Your assignment:
Go through the entries below and copy each line that holds the word "subsection".

══ Input for this task

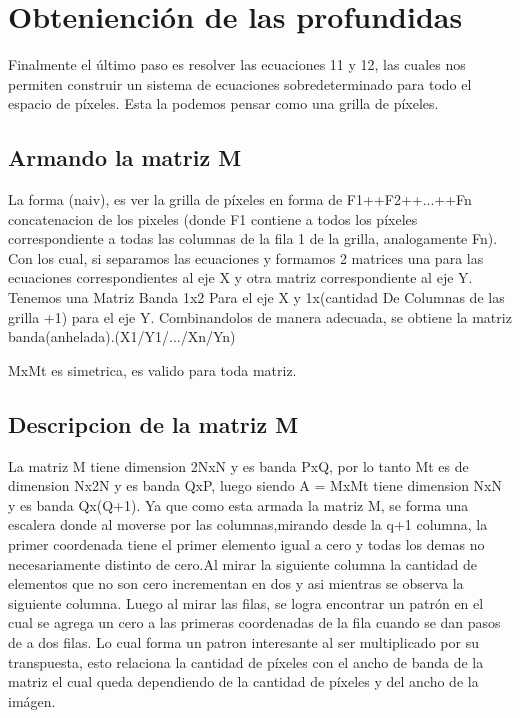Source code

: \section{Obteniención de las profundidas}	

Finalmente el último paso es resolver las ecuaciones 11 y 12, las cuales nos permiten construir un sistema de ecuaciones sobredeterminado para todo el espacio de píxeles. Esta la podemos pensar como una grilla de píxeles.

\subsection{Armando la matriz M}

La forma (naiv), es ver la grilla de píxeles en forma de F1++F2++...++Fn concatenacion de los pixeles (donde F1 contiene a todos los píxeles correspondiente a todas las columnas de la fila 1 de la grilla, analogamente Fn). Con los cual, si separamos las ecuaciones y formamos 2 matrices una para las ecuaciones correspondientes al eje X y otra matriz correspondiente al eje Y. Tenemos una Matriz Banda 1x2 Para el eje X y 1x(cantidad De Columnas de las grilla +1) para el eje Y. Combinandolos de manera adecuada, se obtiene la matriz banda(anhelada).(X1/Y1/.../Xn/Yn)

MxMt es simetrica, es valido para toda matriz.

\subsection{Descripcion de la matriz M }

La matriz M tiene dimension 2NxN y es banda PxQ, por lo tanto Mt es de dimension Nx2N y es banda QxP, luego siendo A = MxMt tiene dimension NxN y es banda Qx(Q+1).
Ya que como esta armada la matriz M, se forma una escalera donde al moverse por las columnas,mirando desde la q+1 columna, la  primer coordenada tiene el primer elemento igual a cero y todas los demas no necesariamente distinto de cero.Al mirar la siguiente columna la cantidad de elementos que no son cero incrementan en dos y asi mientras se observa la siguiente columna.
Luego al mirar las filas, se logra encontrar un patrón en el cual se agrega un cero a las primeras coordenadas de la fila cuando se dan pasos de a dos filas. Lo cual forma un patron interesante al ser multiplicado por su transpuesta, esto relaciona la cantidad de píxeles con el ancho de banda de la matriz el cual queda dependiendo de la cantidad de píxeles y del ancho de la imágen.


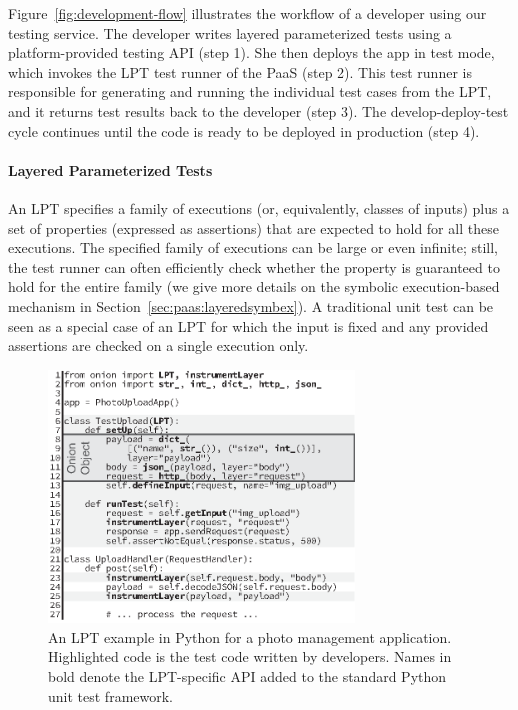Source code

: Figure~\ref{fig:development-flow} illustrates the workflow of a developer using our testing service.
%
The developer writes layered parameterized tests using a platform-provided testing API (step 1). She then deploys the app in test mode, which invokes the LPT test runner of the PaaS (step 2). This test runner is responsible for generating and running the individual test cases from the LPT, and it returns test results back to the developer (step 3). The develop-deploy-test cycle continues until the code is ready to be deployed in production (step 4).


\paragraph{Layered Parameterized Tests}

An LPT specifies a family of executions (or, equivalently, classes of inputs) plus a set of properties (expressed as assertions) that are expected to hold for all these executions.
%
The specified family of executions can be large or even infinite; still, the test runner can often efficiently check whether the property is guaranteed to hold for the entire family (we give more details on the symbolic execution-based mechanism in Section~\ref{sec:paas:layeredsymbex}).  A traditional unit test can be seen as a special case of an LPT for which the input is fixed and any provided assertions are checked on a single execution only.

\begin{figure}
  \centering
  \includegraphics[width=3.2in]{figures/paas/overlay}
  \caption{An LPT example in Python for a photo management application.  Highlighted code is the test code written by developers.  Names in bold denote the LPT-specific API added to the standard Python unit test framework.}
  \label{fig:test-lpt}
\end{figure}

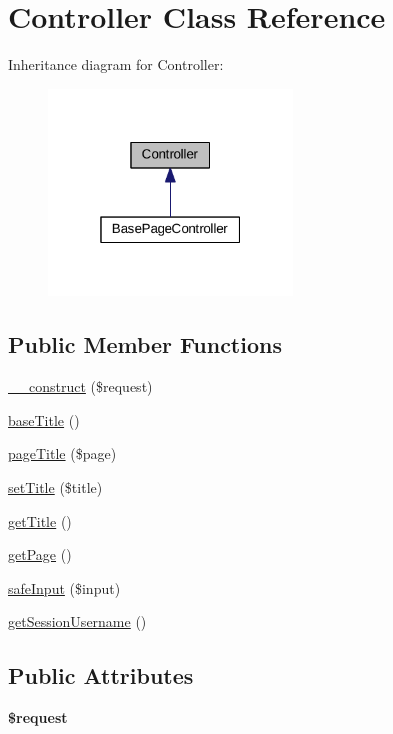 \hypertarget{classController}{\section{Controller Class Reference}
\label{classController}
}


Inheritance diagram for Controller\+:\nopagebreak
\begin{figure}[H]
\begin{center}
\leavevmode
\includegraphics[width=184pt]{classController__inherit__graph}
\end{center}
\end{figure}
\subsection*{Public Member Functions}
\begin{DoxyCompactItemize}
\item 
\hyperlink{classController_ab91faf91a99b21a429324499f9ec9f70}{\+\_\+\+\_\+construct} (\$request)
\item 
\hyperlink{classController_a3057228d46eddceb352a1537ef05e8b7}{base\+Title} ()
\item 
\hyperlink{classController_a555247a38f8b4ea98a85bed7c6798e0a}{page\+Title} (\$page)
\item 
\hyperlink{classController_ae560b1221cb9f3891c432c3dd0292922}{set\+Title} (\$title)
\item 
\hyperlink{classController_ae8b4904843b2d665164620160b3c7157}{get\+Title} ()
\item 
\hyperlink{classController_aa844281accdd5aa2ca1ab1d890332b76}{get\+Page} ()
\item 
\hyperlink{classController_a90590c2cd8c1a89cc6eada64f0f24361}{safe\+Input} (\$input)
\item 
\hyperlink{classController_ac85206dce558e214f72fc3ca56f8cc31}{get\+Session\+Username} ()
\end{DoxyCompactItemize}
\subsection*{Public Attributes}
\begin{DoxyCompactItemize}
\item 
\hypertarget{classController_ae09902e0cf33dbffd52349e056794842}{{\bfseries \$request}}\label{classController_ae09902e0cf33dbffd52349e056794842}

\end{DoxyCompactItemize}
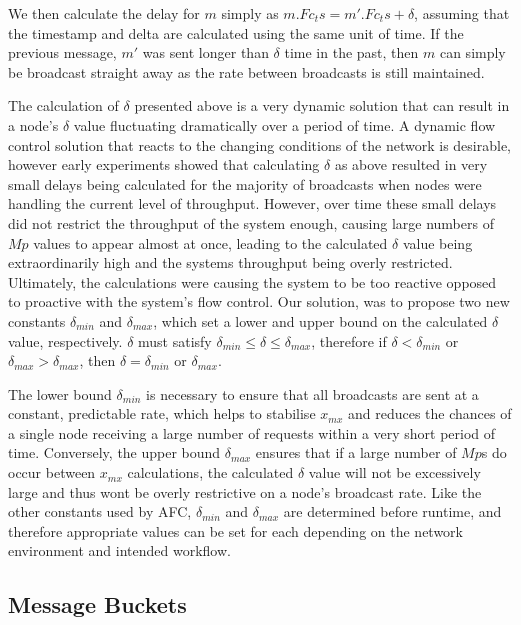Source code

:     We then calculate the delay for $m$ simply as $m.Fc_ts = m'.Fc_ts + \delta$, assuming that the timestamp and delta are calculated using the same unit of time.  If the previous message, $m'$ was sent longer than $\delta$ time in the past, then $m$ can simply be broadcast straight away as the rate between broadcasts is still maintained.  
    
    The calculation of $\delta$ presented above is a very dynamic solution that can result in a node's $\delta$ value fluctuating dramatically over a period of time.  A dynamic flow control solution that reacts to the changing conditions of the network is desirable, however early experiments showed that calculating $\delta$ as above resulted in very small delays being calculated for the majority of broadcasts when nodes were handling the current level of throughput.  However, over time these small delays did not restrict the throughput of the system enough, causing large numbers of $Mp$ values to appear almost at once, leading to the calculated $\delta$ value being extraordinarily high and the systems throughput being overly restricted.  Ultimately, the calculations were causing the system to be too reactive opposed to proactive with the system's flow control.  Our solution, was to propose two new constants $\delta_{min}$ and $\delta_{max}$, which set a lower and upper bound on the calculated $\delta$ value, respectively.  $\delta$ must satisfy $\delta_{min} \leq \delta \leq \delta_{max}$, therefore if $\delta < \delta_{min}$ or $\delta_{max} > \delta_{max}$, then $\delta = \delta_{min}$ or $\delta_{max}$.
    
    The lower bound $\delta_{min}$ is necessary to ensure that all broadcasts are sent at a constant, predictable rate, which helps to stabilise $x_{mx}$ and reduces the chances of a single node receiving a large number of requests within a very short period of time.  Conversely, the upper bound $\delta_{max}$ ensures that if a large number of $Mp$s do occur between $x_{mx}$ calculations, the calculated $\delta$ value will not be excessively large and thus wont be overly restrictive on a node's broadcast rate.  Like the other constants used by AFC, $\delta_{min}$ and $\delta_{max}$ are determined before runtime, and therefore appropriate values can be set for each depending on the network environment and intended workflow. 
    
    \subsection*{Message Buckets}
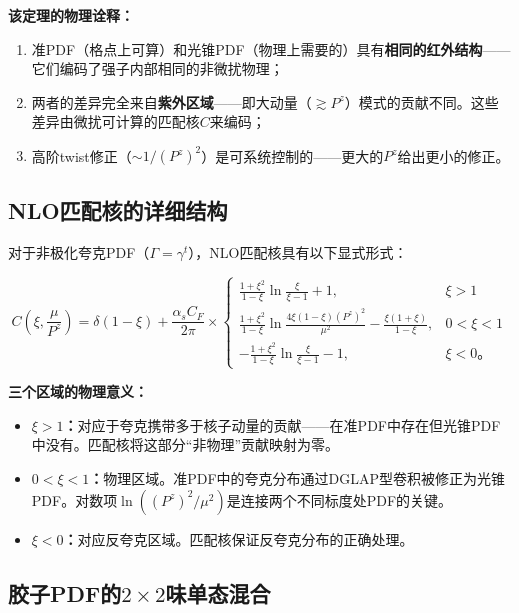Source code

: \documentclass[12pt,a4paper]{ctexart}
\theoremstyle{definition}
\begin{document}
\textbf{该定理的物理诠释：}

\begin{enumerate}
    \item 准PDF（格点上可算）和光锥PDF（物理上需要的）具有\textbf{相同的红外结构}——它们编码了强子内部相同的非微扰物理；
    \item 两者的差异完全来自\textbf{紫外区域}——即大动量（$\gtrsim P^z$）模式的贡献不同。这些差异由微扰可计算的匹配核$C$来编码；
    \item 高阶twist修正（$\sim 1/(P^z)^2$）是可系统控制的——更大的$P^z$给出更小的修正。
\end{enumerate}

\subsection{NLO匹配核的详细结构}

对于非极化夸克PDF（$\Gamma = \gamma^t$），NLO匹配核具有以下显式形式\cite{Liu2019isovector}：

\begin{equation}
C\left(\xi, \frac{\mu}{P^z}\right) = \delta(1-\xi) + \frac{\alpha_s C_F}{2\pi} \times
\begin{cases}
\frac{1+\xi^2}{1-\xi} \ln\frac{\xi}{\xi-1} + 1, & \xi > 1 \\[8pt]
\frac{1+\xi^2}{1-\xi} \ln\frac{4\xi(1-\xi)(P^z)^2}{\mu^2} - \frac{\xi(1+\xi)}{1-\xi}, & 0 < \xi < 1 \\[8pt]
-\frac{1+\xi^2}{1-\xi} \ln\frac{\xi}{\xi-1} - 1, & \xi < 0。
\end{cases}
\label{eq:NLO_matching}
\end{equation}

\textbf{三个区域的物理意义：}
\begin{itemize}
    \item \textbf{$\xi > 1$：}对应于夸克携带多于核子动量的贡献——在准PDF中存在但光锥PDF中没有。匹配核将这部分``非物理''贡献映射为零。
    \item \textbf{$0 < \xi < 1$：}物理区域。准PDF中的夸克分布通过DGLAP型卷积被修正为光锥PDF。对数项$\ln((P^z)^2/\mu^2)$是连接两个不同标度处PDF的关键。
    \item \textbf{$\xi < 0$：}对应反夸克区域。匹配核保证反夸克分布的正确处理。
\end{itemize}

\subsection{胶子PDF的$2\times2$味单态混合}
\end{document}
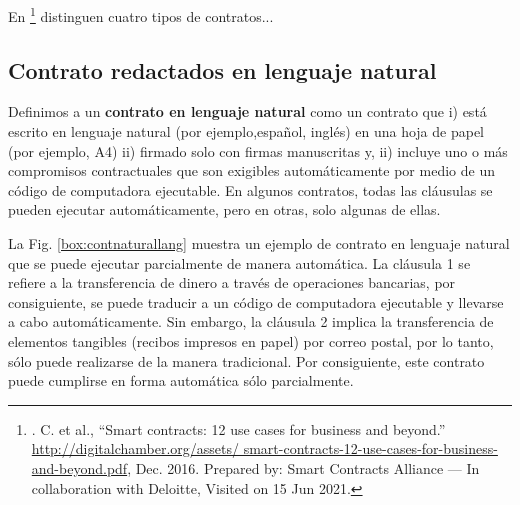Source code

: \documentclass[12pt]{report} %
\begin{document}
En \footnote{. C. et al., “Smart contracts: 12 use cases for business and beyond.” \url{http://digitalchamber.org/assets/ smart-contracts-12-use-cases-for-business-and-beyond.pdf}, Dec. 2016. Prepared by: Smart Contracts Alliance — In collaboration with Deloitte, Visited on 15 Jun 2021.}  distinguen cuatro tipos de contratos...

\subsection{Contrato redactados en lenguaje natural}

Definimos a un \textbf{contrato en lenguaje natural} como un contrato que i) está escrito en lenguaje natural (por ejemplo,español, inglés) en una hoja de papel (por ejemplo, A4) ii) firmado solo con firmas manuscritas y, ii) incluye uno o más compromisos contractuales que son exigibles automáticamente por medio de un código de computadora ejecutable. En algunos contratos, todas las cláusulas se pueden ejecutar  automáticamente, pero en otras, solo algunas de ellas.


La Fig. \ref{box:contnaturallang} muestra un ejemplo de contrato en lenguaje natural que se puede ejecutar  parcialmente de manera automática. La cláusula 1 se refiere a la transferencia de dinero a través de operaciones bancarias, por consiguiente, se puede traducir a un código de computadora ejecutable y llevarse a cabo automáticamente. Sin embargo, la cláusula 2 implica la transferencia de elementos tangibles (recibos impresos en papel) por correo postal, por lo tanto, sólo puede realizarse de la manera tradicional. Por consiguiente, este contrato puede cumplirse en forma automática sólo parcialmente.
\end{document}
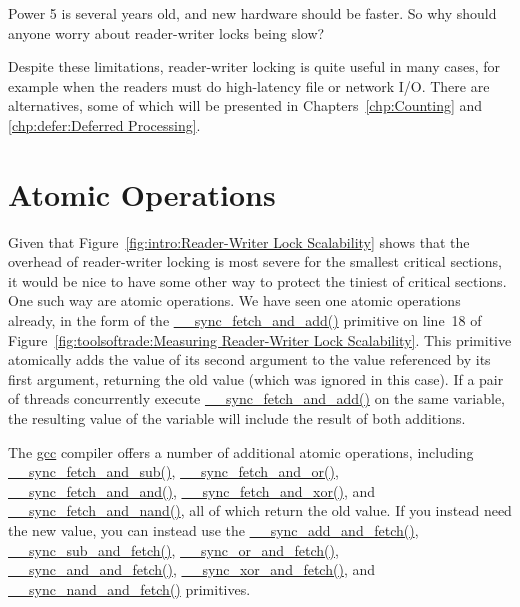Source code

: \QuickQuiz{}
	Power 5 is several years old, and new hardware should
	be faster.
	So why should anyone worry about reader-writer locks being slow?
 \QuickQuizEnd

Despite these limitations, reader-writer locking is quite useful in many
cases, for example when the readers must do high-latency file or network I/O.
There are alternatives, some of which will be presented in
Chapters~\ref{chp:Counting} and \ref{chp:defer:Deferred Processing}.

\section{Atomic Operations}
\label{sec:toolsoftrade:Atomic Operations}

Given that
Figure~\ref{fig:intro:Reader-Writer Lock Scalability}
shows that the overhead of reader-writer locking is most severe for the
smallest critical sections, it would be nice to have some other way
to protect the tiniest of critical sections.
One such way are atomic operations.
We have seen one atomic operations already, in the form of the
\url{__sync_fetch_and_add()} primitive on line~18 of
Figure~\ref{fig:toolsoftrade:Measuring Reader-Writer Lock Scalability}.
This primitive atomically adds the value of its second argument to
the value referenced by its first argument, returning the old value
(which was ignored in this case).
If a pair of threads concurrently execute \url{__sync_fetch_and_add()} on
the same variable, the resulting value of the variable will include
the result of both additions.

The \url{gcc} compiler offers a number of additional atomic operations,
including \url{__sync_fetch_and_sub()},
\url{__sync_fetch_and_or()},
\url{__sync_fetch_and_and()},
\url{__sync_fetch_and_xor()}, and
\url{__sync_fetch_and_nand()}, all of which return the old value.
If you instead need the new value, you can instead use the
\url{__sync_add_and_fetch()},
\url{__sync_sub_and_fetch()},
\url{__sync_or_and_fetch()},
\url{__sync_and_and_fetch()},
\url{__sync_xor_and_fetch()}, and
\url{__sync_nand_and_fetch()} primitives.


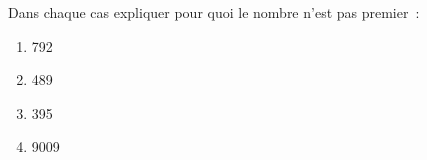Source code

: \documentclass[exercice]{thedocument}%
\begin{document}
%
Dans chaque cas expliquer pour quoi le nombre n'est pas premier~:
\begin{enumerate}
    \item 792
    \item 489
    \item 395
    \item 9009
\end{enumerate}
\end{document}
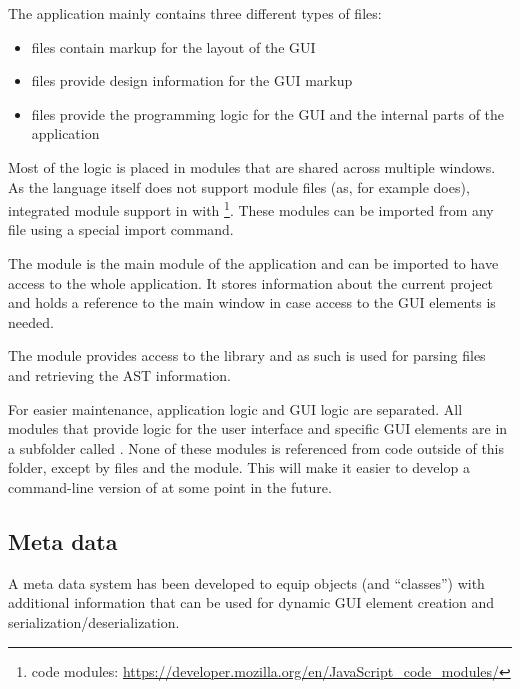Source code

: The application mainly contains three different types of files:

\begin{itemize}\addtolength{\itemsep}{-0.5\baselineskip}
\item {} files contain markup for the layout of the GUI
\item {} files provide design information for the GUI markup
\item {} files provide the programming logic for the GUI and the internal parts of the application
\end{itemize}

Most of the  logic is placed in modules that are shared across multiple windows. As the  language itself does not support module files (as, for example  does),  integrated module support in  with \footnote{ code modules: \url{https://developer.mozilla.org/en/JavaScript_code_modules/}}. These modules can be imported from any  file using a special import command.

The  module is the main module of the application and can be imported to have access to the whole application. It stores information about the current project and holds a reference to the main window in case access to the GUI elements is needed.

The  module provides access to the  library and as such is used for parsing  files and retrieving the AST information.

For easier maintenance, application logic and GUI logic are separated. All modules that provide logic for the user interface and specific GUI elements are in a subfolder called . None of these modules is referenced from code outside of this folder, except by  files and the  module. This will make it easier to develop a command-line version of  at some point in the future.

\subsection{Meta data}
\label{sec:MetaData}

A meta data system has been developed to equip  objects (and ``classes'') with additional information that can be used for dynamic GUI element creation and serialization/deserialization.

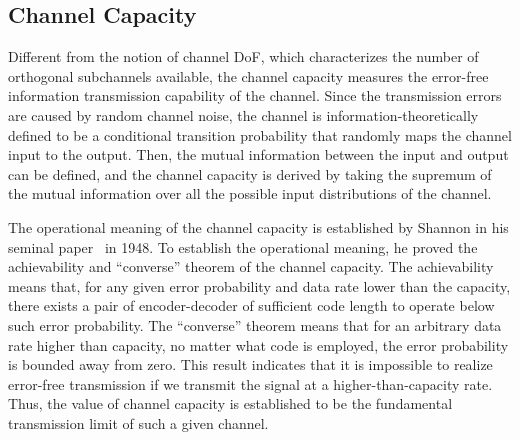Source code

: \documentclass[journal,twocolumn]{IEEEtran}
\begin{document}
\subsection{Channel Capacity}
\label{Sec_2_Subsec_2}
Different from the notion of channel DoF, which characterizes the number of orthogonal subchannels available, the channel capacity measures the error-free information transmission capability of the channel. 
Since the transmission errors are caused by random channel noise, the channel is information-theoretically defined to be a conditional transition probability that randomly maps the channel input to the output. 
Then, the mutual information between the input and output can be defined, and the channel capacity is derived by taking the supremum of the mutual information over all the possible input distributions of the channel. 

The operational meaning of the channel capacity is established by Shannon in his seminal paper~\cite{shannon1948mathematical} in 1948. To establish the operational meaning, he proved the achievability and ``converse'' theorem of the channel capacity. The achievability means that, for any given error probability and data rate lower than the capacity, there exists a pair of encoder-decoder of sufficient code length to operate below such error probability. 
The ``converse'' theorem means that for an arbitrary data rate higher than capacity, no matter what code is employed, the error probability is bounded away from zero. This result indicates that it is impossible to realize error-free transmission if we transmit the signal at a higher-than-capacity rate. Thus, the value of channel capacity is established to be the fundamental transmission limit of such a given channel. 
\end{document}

════

Solution to this problem:
\subsection{Armando la matriz M}
\subsection{Descripcion de la matriz M }
\subsection*{Public Member Functions}
\subsection*{Public Attributes}
    \subsection*{Message Buckets}
\subsection{NLO匹配核的详细结构}
\subsection{胶子PDF的$2\times2$味单态混合}
\subsection{Contrato redactados en lenguaje natural}
\subsection{Meta data}
\subsection{Channel Capacity}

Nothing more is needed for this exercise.